**Instructions for the task**.
Scan the material below for the string "lecture", and copy every line where it shows up.

**Material provided**.
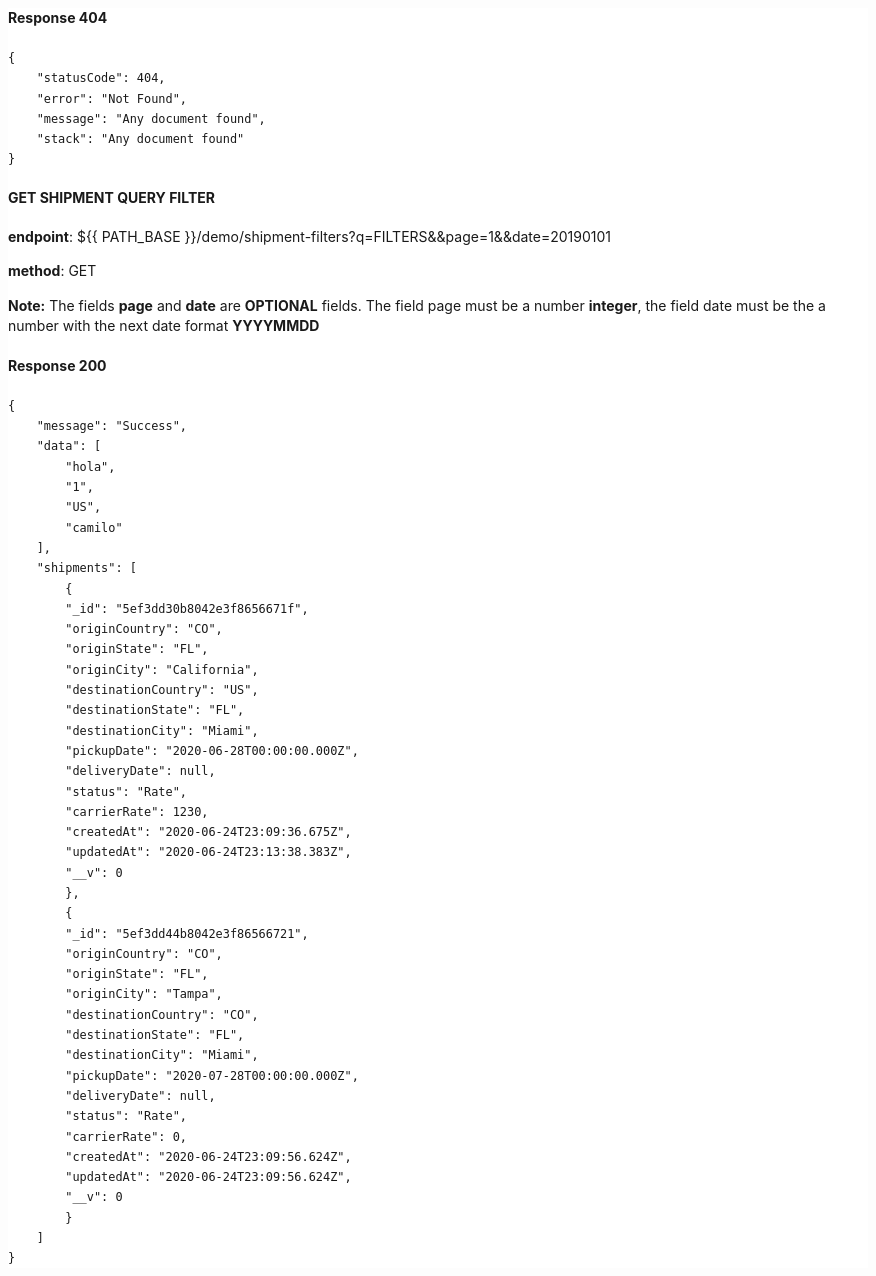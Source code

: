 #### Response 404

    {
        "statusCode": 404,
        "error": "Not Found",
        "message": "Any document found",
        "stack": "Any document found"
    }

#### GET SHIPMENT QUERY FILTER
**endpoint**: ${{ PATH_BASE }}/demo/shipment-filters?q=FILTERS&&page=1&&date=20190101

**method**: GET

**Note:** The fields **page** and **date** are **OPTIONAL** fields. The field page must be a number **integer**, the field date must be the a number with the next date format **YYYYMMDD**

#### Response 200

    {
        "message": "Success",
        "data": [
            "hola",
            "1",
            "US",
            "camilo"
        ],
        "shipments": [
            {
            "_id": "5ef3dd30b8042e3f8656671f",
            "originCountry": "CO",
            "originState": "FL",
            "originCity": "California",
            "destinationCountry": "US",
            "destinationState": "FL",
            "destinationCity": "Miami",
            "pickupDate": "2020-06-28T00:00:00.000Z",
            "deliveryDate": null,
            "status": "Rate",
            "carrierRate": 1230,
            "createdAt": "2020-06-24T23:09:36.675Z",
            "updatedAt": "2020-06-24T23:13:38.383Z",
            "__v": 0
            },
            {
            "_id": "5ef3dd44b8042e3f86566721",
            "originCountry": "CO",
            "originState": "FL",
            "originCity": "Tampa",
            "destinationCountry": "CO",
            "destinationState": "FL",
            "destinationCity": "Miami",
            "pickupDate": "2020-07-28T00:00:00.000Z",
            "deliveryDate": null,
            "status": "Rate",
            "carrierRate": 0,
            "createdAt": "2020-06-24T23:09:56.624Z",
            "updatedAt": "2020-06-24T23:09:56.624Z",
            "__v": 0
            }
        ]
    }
--
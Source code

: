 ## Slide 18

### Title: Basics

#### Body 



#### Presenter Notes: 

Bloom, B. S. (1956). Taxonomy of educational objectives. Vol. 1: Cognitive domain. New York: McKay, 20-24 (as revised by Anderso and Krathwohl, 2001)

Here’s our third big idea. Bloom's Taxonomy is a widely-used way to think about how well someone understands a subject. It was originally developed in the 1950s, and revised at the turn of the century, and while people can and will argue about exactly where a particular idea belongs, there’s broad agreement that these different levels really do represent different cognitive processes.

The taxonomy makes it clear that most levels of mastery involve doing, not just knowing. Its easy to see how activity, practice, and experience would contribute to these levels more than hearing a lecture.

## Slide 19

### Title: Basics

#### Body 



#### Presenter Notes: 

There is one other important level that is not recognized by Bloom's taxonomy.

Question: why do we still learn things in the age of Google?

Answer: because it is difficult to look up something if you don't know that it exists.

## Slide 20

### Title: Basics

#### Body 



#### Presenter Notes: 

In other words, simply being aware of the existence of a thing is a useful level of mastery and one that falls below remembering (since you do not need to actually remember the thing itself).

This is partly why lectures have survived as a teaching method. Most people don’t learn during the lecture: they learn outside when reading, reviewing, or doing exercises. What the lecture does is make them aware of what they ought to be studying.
==
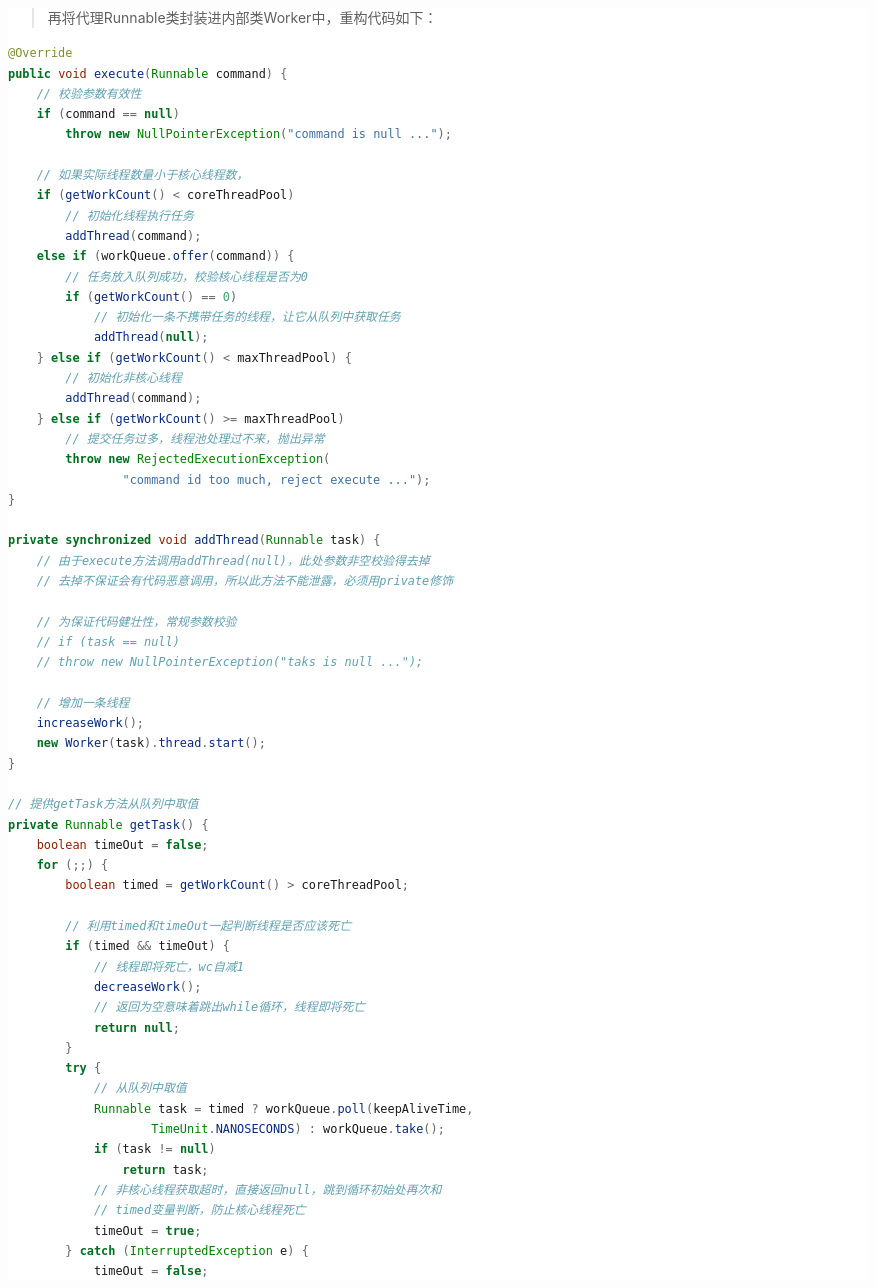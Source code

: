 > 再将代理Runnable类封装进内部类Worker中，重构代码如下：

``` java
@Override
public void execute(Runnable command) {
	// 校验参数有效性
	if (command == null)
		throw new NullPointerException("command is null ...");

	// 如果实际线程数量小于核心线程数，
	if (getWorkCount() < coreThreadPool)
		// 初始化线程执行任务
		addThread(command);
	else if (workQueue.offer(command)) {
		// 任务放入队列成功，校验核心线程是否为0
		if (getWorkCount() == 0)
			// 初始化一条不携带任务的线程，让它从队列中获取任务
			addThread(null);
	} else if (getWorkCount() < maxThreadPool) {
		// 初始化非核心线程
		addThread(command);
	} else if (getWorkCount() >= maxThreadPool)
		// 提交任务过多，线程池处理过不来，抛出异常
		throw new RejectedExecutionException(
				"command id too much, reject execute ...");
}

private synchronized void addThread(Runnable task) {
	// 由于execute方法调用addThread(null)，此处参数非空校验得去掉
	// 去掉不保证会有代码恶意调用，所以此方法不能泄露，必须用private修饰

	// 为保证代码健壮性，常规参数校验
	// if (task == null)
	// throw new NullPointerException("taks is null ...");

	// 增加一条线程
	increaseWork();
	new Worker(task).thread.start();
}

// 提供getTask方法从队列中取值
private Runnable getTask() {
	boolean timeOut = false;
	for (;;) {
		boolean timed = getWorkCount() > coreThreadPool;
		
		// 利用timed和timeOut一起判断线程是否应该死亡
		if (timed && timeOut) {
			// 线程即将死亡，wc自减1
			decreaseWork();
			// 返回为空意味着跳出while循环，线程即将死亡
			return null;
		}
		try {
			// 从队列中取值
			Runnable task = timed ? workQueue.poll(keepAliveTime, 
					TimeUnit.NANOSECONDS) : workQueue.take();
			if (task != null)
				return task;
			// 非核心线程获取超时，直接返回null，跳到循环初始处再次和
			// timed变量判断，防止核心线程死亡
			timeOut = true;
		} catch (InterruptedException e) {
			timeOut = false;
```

**Exercise solution**.
The taxonomy makes it clear that most levels of mastery involve doing, not just knowing. Its easy to see how activity, practice, and experience would contribute to these levels more than hearing a lecture.
This is partly why lectures have survived as a teaching method. Most people don’t learn during the lecture: they learn outside when reading, reviewing, or doing exercises. What the lecture does is make them aware of what they ought to be studying.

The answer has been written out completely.